Last Friday, a coworker and I were chatting about our current projects. Since her work inspired me to write this post, I obviously found it more interesting than what was I doing. Plus, I am still stuck on how best to approach mine. And so I will save the details for another day.

My coworker was trying to estimate the distribution of a certain metric for a class of orders processed by the warehouse on a given day of the week. The distribution is discrete, taking integer values greater than or equal to 4. It’s also very right-skewed–it has a drawn-out right tail. Learning of these properties, I thought the Poisson distribution might be a good fit. For a review of the basics of the Poisson distribution, check out the Wikipedia page.
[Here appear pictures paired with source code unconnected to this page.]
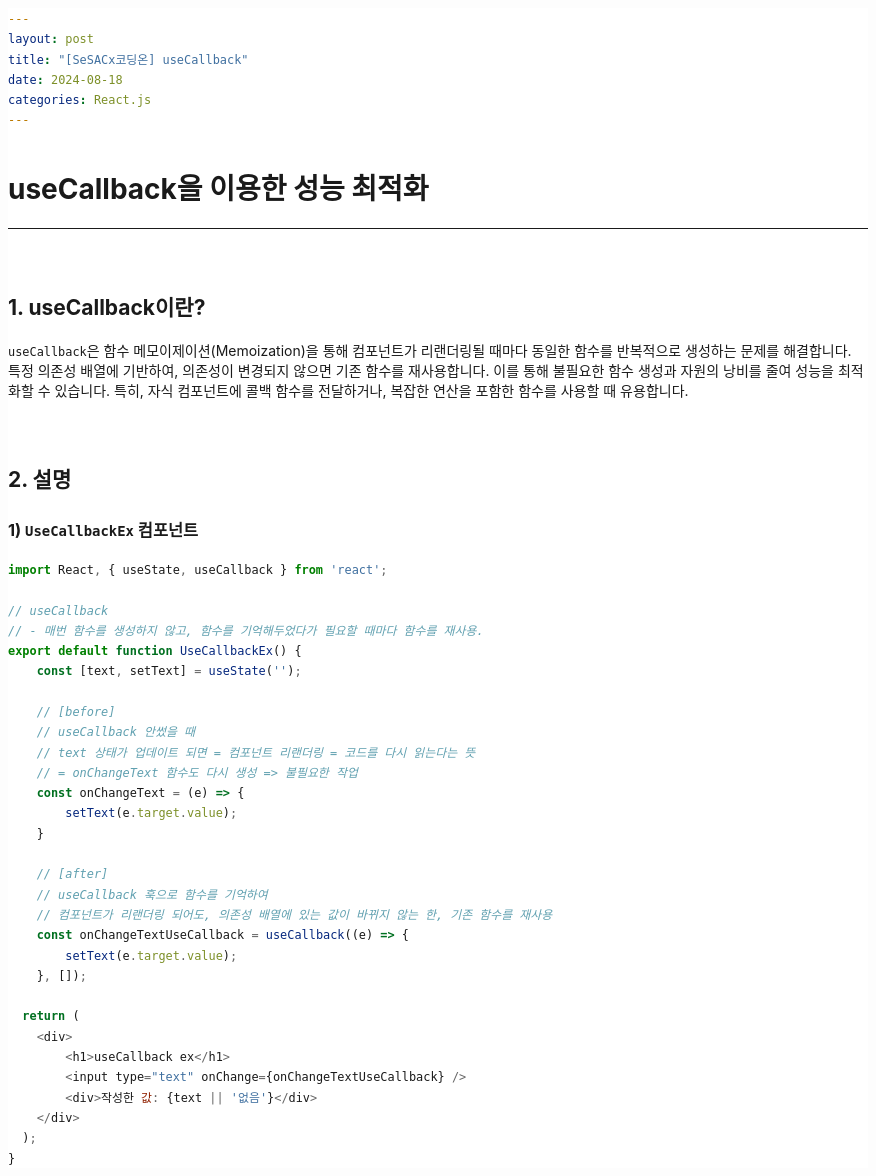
 ```yaml
---
layout: post
title: "[SeSACx코딩온] useCallback"
date: 2024-08-18
categories: React.js
---
```


# useCallback을 이용한 성능 최적화

<hr>
<br>

## 1. useCallback이란?

`useCallback`은 함수 메모이제이션(Memoization)을 통해 컴포넌트가 리랜더링될 때마다 동일한 함수를 반복적으로 생성하는 문제를 해결합니다. 특정 의존성 배열에 기반하여, 의존성이 변경되지 않으면 기존 함수를 재사용합니다. 이를 통해 불필요한 함수 생성과 자원의 낭비를 줄여 성능을 최적화할 수 있습니다. 특히, 자식 컴포넌트에 콜백 함수를 전달하거나, 복잡한 연산을 포함한 함수를 사용할 때 유용합니다.

<br>

## 2. 설명

### 1) `UseCallbackEx` 컴포넌트

```js
import React, { useState, useCallback } from 'react';

// useCallback
// - 매번 함수를 생성하지 않고, 함수를 기억해두었다가 필요할 때마다 함수를 재사용.
export default function UseCallbackEx() {
    const [text, setText] = useState('');

    // [before]
    // useCallback 안썼을 때
    // text 상태가 업데이트 되면 = 컴포넌트 리랜더링 = 코드를 다시 읽는다는 뜻
    // = onChangeText 함수도 다시 생성 => 불필요한 작업
    const onChangeText = (e) => {
        setText(e.target.value);
    }

    // [after]
    // useCallback 훅으로 함수를 기억하여
    // 컴포넌트가 리랜더링 되어도, 의존성 배열에 있는 값이 바뀌지 않는 한, 기존 함수를 재사용
    const onChangeTextUseCallback = useCallback((e) => {
        setText(e.target.value);
    }, []);

  return (
    <div>
        <h1>useCallback ex</h1>
        <input type="text" onChange={onChangeTextUseCallback} />
        <div>작성한 값: {text || '없음'}</div>
    </div>
  );
}
```
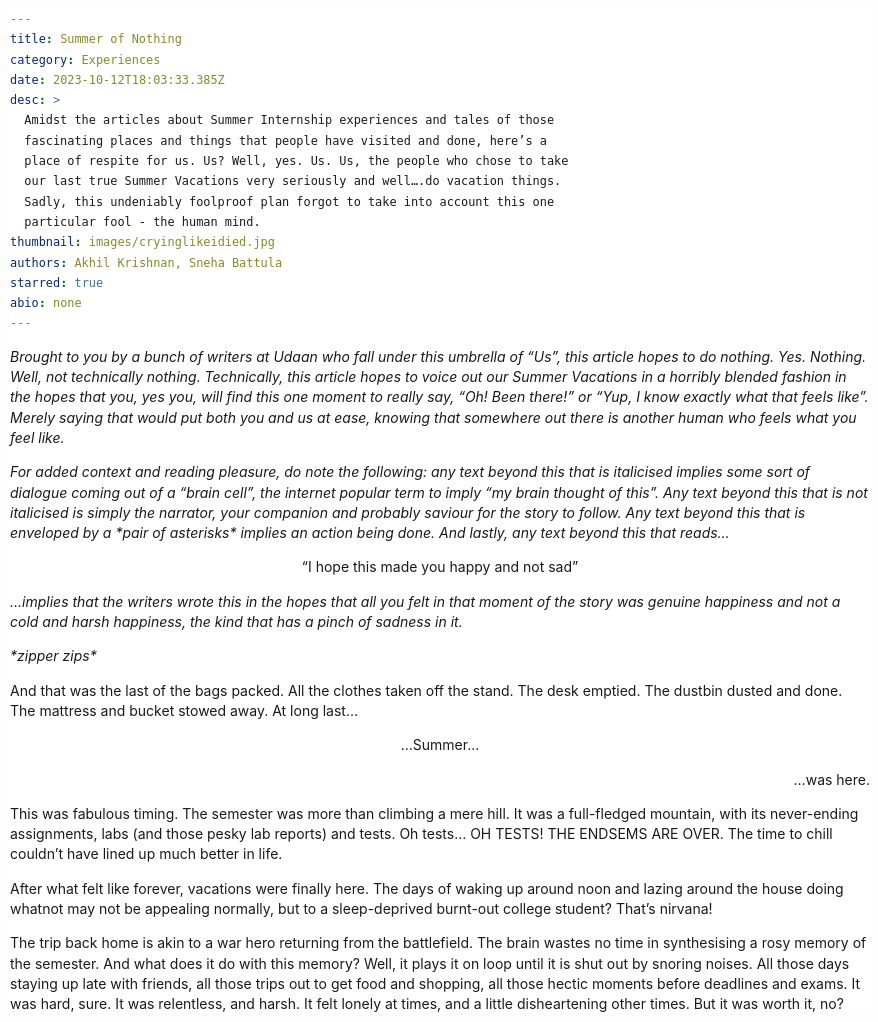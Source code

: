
 ```yaml
---
title: Summer of Nothing
category: Experiences
date: 2023-10-12T18:03:33.385Z
desc: >
  Amidst the articles about Summer Internship experiences and tales of those
  fascinating places and things that people have visited and done, here’s a
  place of respite for us. Us? Well, yes. Us. Us, the people who chose to take
  our last true Summer Vacations very seriously and well….do vacation things.
  Sadly, this undeniably foolproof plan forgot to take into account this one
  particular fool - the human mind.
thumbnail: images/cryinglikeidied.jpg
authors: Akhil Krishnan, Sneha Battula
starred: true
abio: none
---
```



*Brought to you by a bunch of writers at Udaan who fall under this umbrella of “Us”, this article hopes to do nothing. Yes. Nothing. Well, not technically nothing. Technically, this article hopes to voice out our Summer Vacations in a horribly blended fashion in the hopes that you, yes you, will find this one moment to really say, “Oh! Been there!” or “Yup, I know exactly what that feels like”. Merely saying that would put both you and us at ease, knowing that somewhere out there is another human who feels what you feel like.*

*For added context and reading pleasure, do note the following: any text beyond this that is italicised implies some sort of dialogue coming out of a “brain cell”, the internet popular term to imply “my brain thought of this”. Any text beyond this that is not italicised is simply the narrator, your companion and probably saviour for the story to follow. Any text beyond this that is enveloped by a \*pair of asterisks\* implies an action being done. And lastly, any text beyond this that reads…*

<p style="text-align: center;align:center;">“I hope this made you happy and not sad”</p>

*…implies that the writers wrote this in the hopes that all you felt in that moment of the story was genuine happiness and not a cold and harsh happiness, the kind that has a pinch of sadness in it.*

*\*zipper zips\*<br>*

And that was the last of the bags packed. All the clothes taken off the stand. The desk emptied. The dustbin dusted and done. The mattress and bucket stowed away. At long last…

<p style="text-align: center;align:center;">…Summer...</p>

<p style="text-align: right;align:right;">…was here.</p>

This was fabulous timing. The semester was more than climbing a mere hill. It was a full-fledged mountain, with its never-ending assignments, labs (and those pesky lab reports) and tests. Oh tests… OH TESTS! THE ENDSEMS ARE OVER. The time to chill couldn’t have lined up much better in life.

After what felt like forever, vacations were finally here. The days of waking up around noon and lazing around the house doing whatnot may not be appealing normally, but to a sleep-deprived burnt-out college student? That’s nirvana!

The trip back home is akin to a war hero returning from the battlefield. The brain wastes no time in synthesising a rosy memory of the semester. And what does it do with this memory? Well, it plays it on loop until it is shut out by snoring noises. All those days staying up late with friends, all those trips out to get food and shopping, all those hectic moments before deadlines and exams. It was hard, sure. It was relentless, and harsh. It felt lonely at times, and a little disheartening other times. But it was worth it, no?

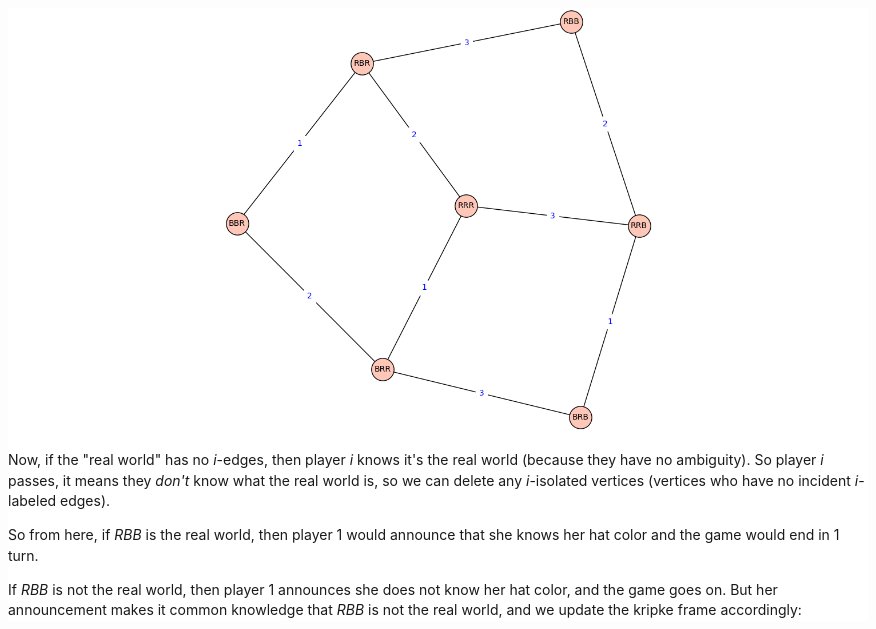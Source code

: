 <p style="text-align:center;">
<img src="/assets/images/clue/cube-1.png" width="50%">
</p>

Now, if the "real world" has no $i$-edges, then player $i$ knows it's the
real world (because they have no ambiguity). So player $i$ passes, it means
they _don't_ know what the real world is, so we can delete any $i$-isolated
vertices (vertices who have no incident $i$-labeled edges).

So from here, if $RBB$ is the real world, then player 1 would announce that
she knows her hat color and the game would end in 1 turn.

If $RBB$ is not the real world, then player 1 announces she does not know her
hat color, and the game goes on. But her announcement makes it common knowledge
that $RBB$ is not the real world, and we update the kripke frame accordingly:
The Poisson distribution is specified by a single real parameter \lambda>0. So to fit a distribution to a sample, we need an estimator for \lambda. One (popular) option is the maximum likelihood estimator \hat{\lambda}, which is informally the value of \lambda that is most “likely” to give the observed sample. Given i.i.d. random variables X_{1},\cdots,X_{n}, the maximum likelihood estimator, assuming it exists, is the random variable \hat{\lambda} which maximizes the likelihood function

\displaystyle\mathcal{L}(\lambda\mid X_{1},\cdots,X_{n})=\prod_{k=1}^{n}f(X_{k};\lambda)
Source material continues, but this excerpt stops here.